La Turquie, elle, s’est abstenue de mettre en cause la Russie elle-même, principal parrain du régime syrien, mais qui entretient avec Ankara des liens approfondis dans le règlement du conflit, et plus largement en matière de sécurité et d’énergie. Ce développement dans le conflit syrien traduit néanmoins la fragilité de ce lien russo-turc, les deux parties soutenant sur le terrain des camps opposés.
Ces dernières semaines, face aux groupes jihadistes et soutenus par la Turquie, le régime syrien a repris le contrôle d’une large bande de territoire dans la région d’Idleb, à l’ouest d’Alep, sécurisant notamment une autoroute stratégique, ce qui a déclenché la colère d’Ankara, qui a perdu au total 53 soldats en février.

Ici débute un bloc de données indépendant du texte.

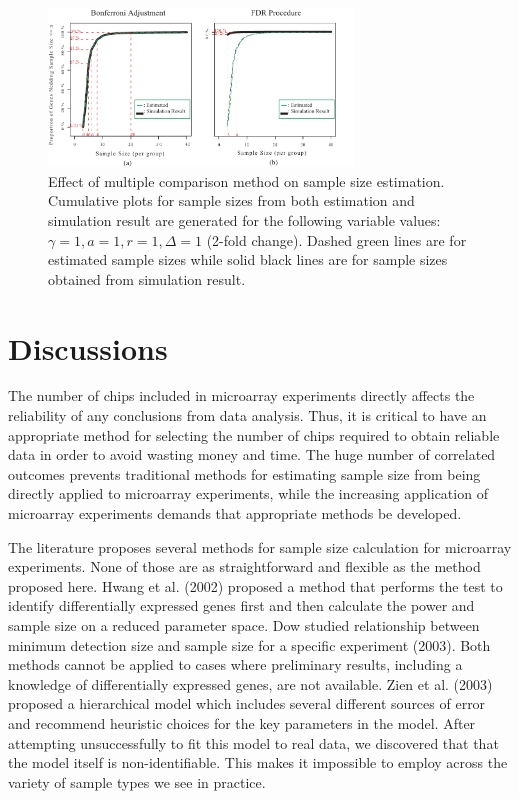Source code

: \documentclass{bioinfo}
\begin{document}
\begin{figure}[h]
  \centerline{\includegraphics*[width=3.2in]{ResMtd.pdf}}
  \caption[Effect of multiple comparison method on sample size estimation]
  {Effect of multiple comparison method on sample size estimation.
    Cumulative plots for sample sizes from both estimation and
    simulation result are generated for the following variable values: $\gamma = 1, a = 1, r = 1,
    \Delta = 1$ (2-fold change). Dashed green lines are for estimated sample sizes
    while solid black lines are for sample sizes obtained from simulation result.}
  \label{fig:ResMtd}
\end{figure}

\section{Discussions}

The number of chips included in microarray experiments directly
affects the reliability of any conclusions from data analysis.
Thus, it is critical to have an appropriate method for selecting
the number of chips required to obtain reliable data in order to
avoid wasting money and time. The huge number of correlated
outcomes prevents traditional methods for estimating sample size
from being directly applied to microarray experiments, while the
increasing application of microarray experiments demands that
appropriate methods be developed.

The literature proposes several methods for sample size
calculation for microarray experiments. None of those are as
straightforward and flexible as the method proposed here. Hwang et
al. (2002) proposed a method that performs the test to identify
differentially expressed genes first and then calculate the power
and sample size on a reduced parameter space. Dow studied
relationship between minimum detection size and sample size for a
specific experiment (2003). Both methods cannot be applied to
cases where preliminary results, including a knowledge of
differentially expressed genes, are not available. Zien et al.
(2003) proposed a hierarchical model which includes several
different sources of error and recommend heuristic choices for the
key parameters in the model.  After attempting unsuccessfully to
fit this model to real data, we discovered that that the model
itself is non-identifiable.  This makes it impossible to employ
across the variety of sample types we see in practice.
\end{document}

L’armée turque est officiellement déployée dans la province d’Idlib au niveau de «points d’observation» établis le long de la ligne de front et négociés dans le cadre des accords d’Astana, parrainés par la Russie et auxquels participent la Turquie, mais aussi l’Iran.
«Des militaires turcs, se trouvant au sein d’unités combattantes de groupes terroristes, ont été pris sous le feu des soldats syriens», a indiqué le ministère russe de la Défense, qui affirme que la partie turque n’avait pas communiqué la présence de ses troupes dans la zone concernée et qu’elles «n’auraient pas dû s’y trouver». Ankara a aussitôt démenti la version russe. «J’aimerais souligner qu’aucun élément armé ne se trouvait aux côtés de nos unités au moment de cette attaque», a déclaré le ministre turc de la Défense Hulusi Akar, cité par l’agence de presse étatique Anadolu.
Signe des tensions, la flotte russe de la mer Noire a déployé en Méditerranée orientale, au large de la Syrie, deux frégates – l’Amiral Grigorovitch et l’Amiral Makarov – équipées de Kalibr, des missiles de croisière capables de frapper des cibles terrestres à plus de 1500 km de distance. Ces deux navires de guerre, qui ont franchi le détroit du Bosphore, vont rejoindre le «groupe naval russe permanent en Méditerranée», qui comprend déjà une frégate et deux sous-marins eux aussi équipés de Kalibr.
Une arme déjà employée par le passé en Syrie par Moscou lors des moments de crise les plus graves.